(Stored data entries)
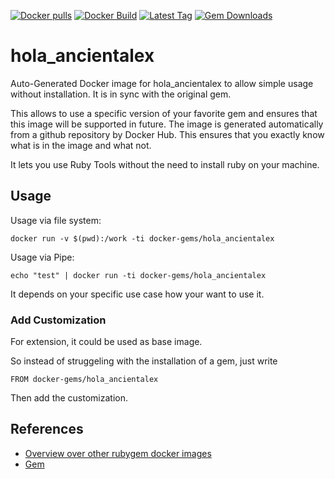 [![Docker pulls](https://img.shields.io/docker/pulls/rubygem/hola_ancientalex.svg)](https://hub.docker.com/r/rubygem/hola_ancientalex/)
[![Docker Build](https://img.shields.io/docker/automated/rubygem/hola_ancientalex.svg)](https://hub.docker.com/r/rubygem/hola_ancientalex/)
[![Latest Tag](https://img.shields.io/github/tag/docker-rubygem/hola_ancientalex.svg)](https://hub.docker.com/r/rubygem/hola_ancientalex/)
[![Gem Downloads](https://img.shields.io/gem/dt/hola_ancientalex.svg)](https://rubygems.org/gems/hola_ancientalex/)
# hola_ancientalex

Auto-Generated Docker image for hola_ancientalex to allow simple usage without installation.
It is in sync with the original gem.

This allows to use a specific version of your favorite gem and ensures that this image will be supported in future.
The image is generated automatically from a github repository by Docker Hub.
This ensures that you exactly know what is in the image and what not.

It lets you use Ruby Tools without the need to install ruby on your machine.

## Usage

Usage via file system:

`docker run -v $(pwd):/work -ti docker-gems/hola_ancientalex`

Usage via Pipe:

`echo "test" | docker run -ti docker-gems/hola_ancientalex`

It depends on your specific use case how your want to use it.

### Add Customization

For extension, it could be used as base image.

So instead of struggeling with the installation of a gem, just write

`FROM docker-gems/hola_ancientalex`

Then add the customization.

## References

 - [Overview over other rubygem docker images](https://github.com/thinkbot/docker-rubygem)
 - [Gem](https://rubygems.org/gems/hola_ancientalex/)
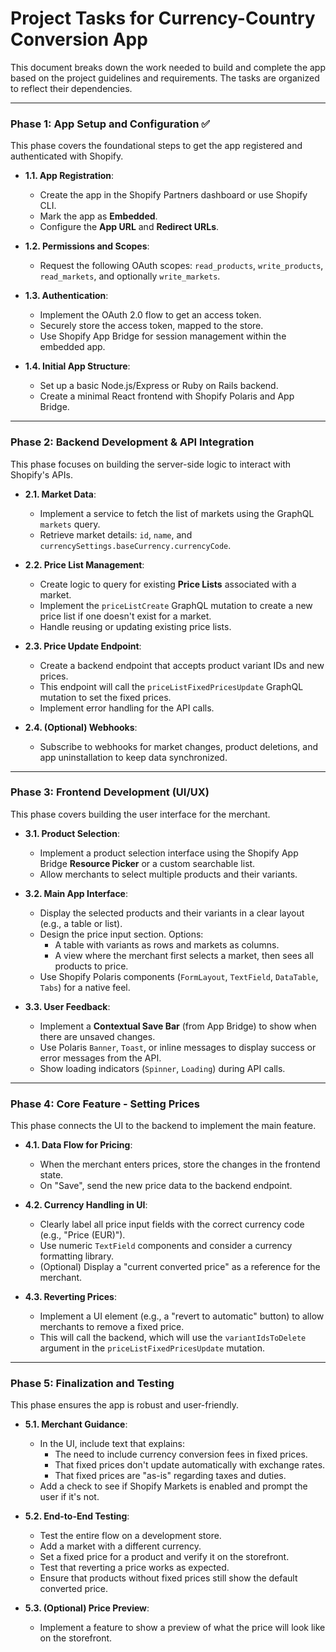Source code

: # Project Tasks for Currency-Country Conversion App

This document breaks down the work needed to build and complete the app based on the project guidelines and requirements. The tasks are organized to reflect their dependencies.

---

### **Phase 1: App Setup and Configuration** ✅

This phase covers the foundational steps to get the app registered and authenticated with Shopify.

- **1.1. App Registration**:
    - Create the app in the Shopify Partners dashboard or use Shopify CLI.
    - Mark the app as **Embedded**.
    - Configure the **App URL** and **Redirect URLs**.

- **1.2. Permissions and Scopes**:
    - Request the following OAuth scopes: `read_products`, `write_products`, `read_markets`, and optionally `write_markets`.

- **1.3. Authentication**:
    - Implement the OAuth 2.0 flow to get an access token.
    - Securely store the access token, mapped to the store.
    - Use Shopify App Bridge for session management within the embedded app.

- **1.4. Initial App Structure**:
    - Set up a basic Node.js/Express or Ruby on Rails backend.
    - Create a minimal React frontend with Shopify Polaris and App Bridge.

---

### **Phase 2: Backend Development & API Integration**

This phase focuses on building the server-side logic to interact with Shopify's APIs.

- **2.1. Market Data**:
    - Implement a service to fetch the list of markets using the GraphQL `markets` query.
    - Retrieve market details: `id`, `name`, and `currencySettings.baseCurrency.currencyCode`.

- **2.2. Price List Management**:
    - Create logic to query for existing **Price Lists** associated with a market.
    - Implement the `priceListCreate` GraphQL mutation to create a new price list if one doesn't exist for a market.
    - Handle reusing or updating existing price lists.

- **2.3. Price Update Endpoint**:
    - Create a backend endpoint that accepts product variant IDs and new prices.
    - This endpoint will call the `priceListFixedPricesUpdate` GraphQL mutation to set the fixed prices.
    - Implement error handling for the API calls.

- **2.4. (Optional) Webhooks**:
    - Subscribe to webhooks for market changes, product deletions, and app uninstallation to keep data synchronized.

---

### **Phase 3: Frontend Development (UI/UX)**

This phase covers building the user interface for the merchant.

- **3.1. Product Selection**:
    - Implement a product selection interface using the Shopify App Bridge **Resource Picker** or a custom searchable list.
    - Allow merchants to select multiple products and their variants.

- **3.2. Main App Interface**:
    - Display the selected products and their variants in a clear layout (e.g., a table or list).
    - Design the price input section. Options:
        - A table with variants as rows and markets as columns.
        - A view where the merchant first selects a market, then sees all products to price.
    - Use Shopify Polaris components (`FormLayout`, `TextField`, `DataTable`, `Tabs`) for a native feel.

- **3.3. User Feedback**:
    - Implement a **Contextual Save Bar** (from App Bridge) to show when there are unsaved changes.
    - Use Polaris `Banner`, `Toast`, or inline messages to display success or error messages from the API.
    - Show loading indicators (`Spinner`, `Loading`) during API calls.

---

### **Phase 4: Core Feature - Setting Prices**

This phase connects the UI to the backend to implement the main feature.

- **4.1. Data Flow for Pricing**:
    - When the merchant enters prices, store the changes in the frontend state.
    - On "Save", send the new price data to the backend endpoint.

- **4.2. Currency Handling in UI**:
    - Clearly label all price input fields with the correct currency code (e.g., "Price (EUR)").
    - Use numeric `TextField` components and consider a currency formatting library.
    - (Optional) Display a "current converted price" as a reference for the merchant.

- **4.3. Reverting Prices**:
    - Implement a UI element (e.g., a "revert to automatic" button) to allow merchants to remove a fixed price.
    - This will call the backend, which will use the `variantIdsToDelete` argument in the `priceListFixedPricesUpdate` mutation.

---

### **Phase 5: Finalization and Testing**

This phase ensures the app is robust and user-friendly.

- **5.1. Merchant Guidance**:
    - In the UI, include text that explains:
        - The need to include currency conversion fees in fixed prices.
        - That fixed prices don't update automatically with exchange rates.
        - That fixed prices are "as-is" regarding taxes and duties.
    - Add a check to see if Shopify Markets is enabled and prompt the user if it's not.

- **5.2. End-to-End Testing**:
    - Test the entire flow on a development store.
    - Add a market with a different currency.
    - Set a fixed price for a product and verify it on the storefront.
    - Test that reverting a price works as expected.
    - Ensure that products without fixed prices still show the default converted price.

- **5.3. (Optional) Price Preview**:
    - Implement a feature to show a preview of what the price will look like on the storefront.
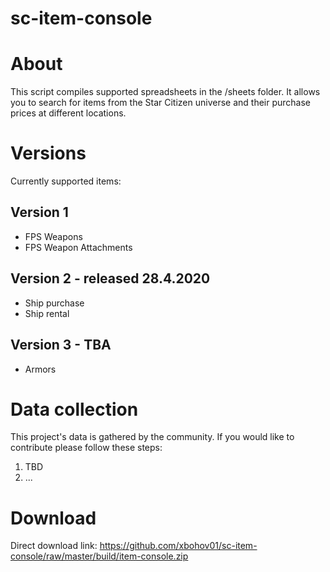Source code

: # sc-item-console
# About
This script compiles supported spreadsheets in the /sheets folder.
It allows you to search for items from the Star Citizen universe and their purchase prices at different locations.

# Versions
Currently supported items:
## Version 1
- FPS Weapons
- FPS Weapon Attachments
## Version 2 - released 28.4.2020
- Ship purchase
- Ship rental
## Version 3 - TBA
- Armors

# Data collection
This project's data is gathered by the community. If you would like to contribute please follow these steps:
1. TBD
2. ...

# Download
Direct download link: https://github.com/xbohov01/sc-item-console/raw/master/build/item-console.zip

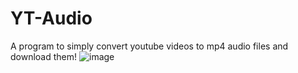 # YT-Audio
A program to simply convert youtube videos to mp4 audio files and download them!
![image](https://user-images.githubusercontent.com/40627412/155857034-68f80eed-9567-4451-9652-c71ab6f4f5b1.png)

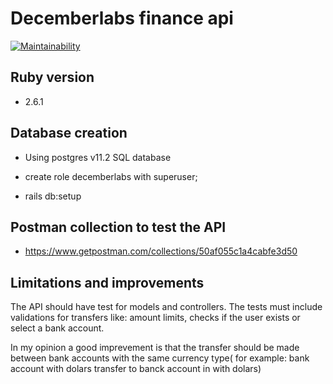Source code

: # Decemberlabs finance api

[![Maintainability](https://api.codeclimate.com/v1/badges/a650eaf8d956f34792ca/maintainability)](https://codeclimate.com/github/lucdelrio/decemberlabs-finance-api/maintainability)

## Ruby version

* 2.6.1

## Database creation

   * Using postgres v11.2 SQL database
    
   * create role decemberlabs with superuser;

   * rails db:setup

## Postman collection to test the API

   * https://www.getpostman.com/collections/50af055c1a4cabfe3d50

## Limitations and improvements

The API should have test for models and controllers.
The tests must include validations for transfers like: amount limits, checks if the user exists or select a bank account.

In my opinion a good imprevement is that the transfer should be made between bank accounts with the same currency type( for example: bank account with dolars transfer to banck account in with dolars)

:: TASK BRIEF ::
Output every entry exactly as given; pictures are not part of the copy.

:: TASK ANSWER ::
 [![Docker pulls](https://img.shields.io/docker/pulls/rubygem/hola_ancientalex.svg)](https://hub.docker.com/r/rubygem/hola_ancientalex/)
[![Docker Build](https://img.shields.io/docker/automated/rubygem/hola_ancientalex.svg)](https://hub.docker.com/r/rubygem/hola_ancientalex/)
[![Latest Tag](https://img.shields.io/github/tag/docker-rubygem/hola_ancientalex.svg)](https://hub.docker.com/r/rubygem/hola_ancientalex/)
[![Gem Downloads](https://img.shields.io/gem/dt/hola_ancientalex.svg)](https://rubygems.org/gems/hola_ancientalex/)
# hola_ancientalex

Auto-Generated Docker image for hola_ancientalex to allow simple usage without installation.
It is in sync with the original gem.

This allows to use a specific version of your favorite gem and ensures that this image will be supported in future.
The image is generated automatically from a github repository by Docker Hub.
This ensures that you exactly know what is in the image and what not.

It lets you use Ruby Tools without the need to install ruby on your machine.

## Usage

Usage via file system:

`docker run -v $(pwd):/work -ti docker-gems/hola_ancientalex`

Usage via Pipe:

`echo "test" | docker run -ti docker-gems/hola_ancientalex`

It depends on your specific use case how your want to use it.

### Add Customization

For extension, it could be used as base image.

So instead of struggeling with the installation of a gem, just write

`FROM docker-gems/hola_ancientalex`

Then add the customization.

## References

 - [Overview over other rubygem docker images](https://github.com/thinkbot/docker-rubygem)
 - [Gem](https://rubygems.org/gems/hola_ancientalex/)
Source code

: # Project Tasks for Currency-Country Conversion App

This document breaks down the work needed to build and complete the app based on the project guidelines and requirements. The tasks are organized to reflect their dependencies.

---

### **Phase 1: App Setup and Configuration** ✅

This phase covers the foundational steps to get the app registered and authenticated with Shopify.

- **1.1. App Registration**:
    - Create the app in the Shopify Partners dashboard or use Shopify CLI.
    - Mark the app as **Embedded**.
    - Configure the **App URL** and **Redirect URLs**.

- **1.2. Permissions and Scopes**:
    - Request the following OAuth scopes: `read_products`, `write_products`, `read_markets`, and optionally `write_markets`.

- **1.3. Authentication**:
    - Implement the OAuth 2.0 flow to get an access token.
    - Securely store the access token, mapped to the store.
    - Use Shopify App Bridge for session management within the embedded app.

- **1.4. Initial App Structure**:
    - Set up a basic Node.js/Express or Ruby on Rails backend.
    - Create a minimal React frontend with Shopify Polaris and App Bridge.

---

### **Phase 2: Backend Development & API Integration**

This phase focuses on building the server-side logic to interact with Shopify's APIs.

- **2.1. Market Data**:
    - Implement a service to fetch the list of markets using the GraphQL `markets` query.
    - Retrieve market details: `id`, `name`, and `currencySettings.baseCurrency.currencyCode`.

- **2.2. Price List Management**:
    - Create logic to query for existing **Price Lists** associated with a market.
    - Implement the `priceListCreate` GraphQL mutation to create a new price list if one doesn't exist for a market.
    - Handle reusing or updating existing price lists.

- **2.3. Price Update Endpoint**:
    - Create a backend endpoint that accepts product variant IDs and new prices.
    - This endpoint will call the `priceListFixedPricesUpdate` GraphQL mutation to set the fixed prices.
    - Implement error handling for the API calls.

- **2.4. (Optional) Webhooks**:
    - Subscribe to webhooks for market changes, product deletions, and app uninstallation to keep data synchronized.

---

### **Phase 3: Frontend Development (UI/UX)**

This phase covers building the user interface for the merchant.

- **3.1. Product Selection**:
    - Implement a product selection interface using the Shopify App Bridge **Resource Picker** or a custom searchable list.
    - Allow merchants to select multiple products and their variants.

- **3.2. Main App Interface**:
    - Display the selected products and their variants in a clear layout (e.g., a table or list).
    - Design the price input section. Options:
        - A table with variants as rows and markets as columns.
        - A view where the merchant first selects a market, then sees all products to price.
    - Use Shopify Polaris components (`FormLayout`, `TextField`, `DataTable`, `Tabs`) for a native feel.

- **3.3. User Feedback**:
    - Implement a **Contextual Save Bar** (from App Bridge) to show when there are unsaved changes.
    - Use Polaris `Banner`, `Toast`, or inline messages to display success or error messages from the API.
    - Show loading indicators (`Spinner`, `Loading`) during API calls.

---

### **Phase 4: Core Feature - Setting Prices**

This phase connects the UI to the backend to implement the main feature.

- **4.1. Data Flow for Pricing**:
    - When the merchant enters prices, store the changes in the frontend state.
    - On "Save", send the new price data to the backend endpoint.

- **4.2. Currency Handling in UI**:
    - Clearly label all price input fields with the correct currency code (e.g., "Price (EUR)").
    - Use numeric `TextField` components and consider a currency formatting library.
    - (Optional) Display a "current converted price" as a reference for the merchant.

- **4.3. Reverting Prices**:
    - Implement a UI element (e.g., a "revert to automatic" button) to allow merchants to remove a fixed price.
    - This will call the backend, which will use the `variantIdsToDelete` argument in the `priceListFixedPricesUpdate` mutation.

---

### **Phase 5: Finalization and Testing**

This phase ensures the app is robust and user-friendly.

- **5.1. Merchant Guidance**:
    - In the UI, include text that explains:
        - The need to include currency conversion fees in fixed prices.
        - That fixed prices don't update automatically with exchange rates.
        - That fixed prices are "as-is" regarding taxes and duties.
    - Add a check to see if Shopify Markets is enabled and prompt the user if it's not.

- **5.2. End-to-End Testing**:
    - Test the entire flow on a development store.
    - Add a market with a different currency.
    - Set a fixed price for a product and verify it on the storefront.
    - Test that reverting a price works as expected.
    - Ensure that products without fixed prices still show the default converted price.

- **5.3. (Optional) Price Preview**:
    - Implement a feature to show a preview of what the price will look like on the storefront.
Source code

: # sc-item-console
# About
This script compiles supported spreadsheets in the /sheets folder.
It allows you to search for items from the Star Citizen universe and their purchase prices at different locations.

# Versions
Currently supported items:
## Version 1
- FPS Weapons
- FPS Weapon Attachments
## Version 2 - released 28.4.2020
- Ship purchase
- Ship rental
## Version 3 - TBA
- Armors

# Data collection
This project's data is gathered by the community. If you would like to contribute please follow these steps:
1. TBD
2. ...

# Download
Direct download link: https://github.com/xbohov01/sc-item-console/raw/master/build/item-console.zip

 # YT-Audio
A program to simply convert youtube videos to mp4 audio files and download them!
![image](https://user-images.githubusercontent.com/40627412/155857034-68f80eed-9567-4451-9652-c71ab6f4f5b1.png)

Source code

: # Decemberlabs finance api

[![Maintainability](https://api.codeclimate.com/v1/badges/a650eaf8d956f34792ca/maintainability)](https://codeclimate.com/github/lucdelrio/decemberlabs-finance-api/maintainability)

## Ruby version

* 2.6.1

## Database creation

   * Using postgres v11.2 SQL database
    
   * create role decemberlabs with superuser;

   * rails db:setup

## Postman collection to test the API

   * https://www.getpostman.com/collections/50af055c1a4cabfe3d50

## Limitations and improvements

The API should have test for models and controllers.
The tests must include validations for transfers like: amount limits, checks if the user exists or select a bank account.

In my opinion a good imprevement is that the transfer should be made between bank accounts with the same currency type( for example: bank account with dolars transfer to banck account in with dolars)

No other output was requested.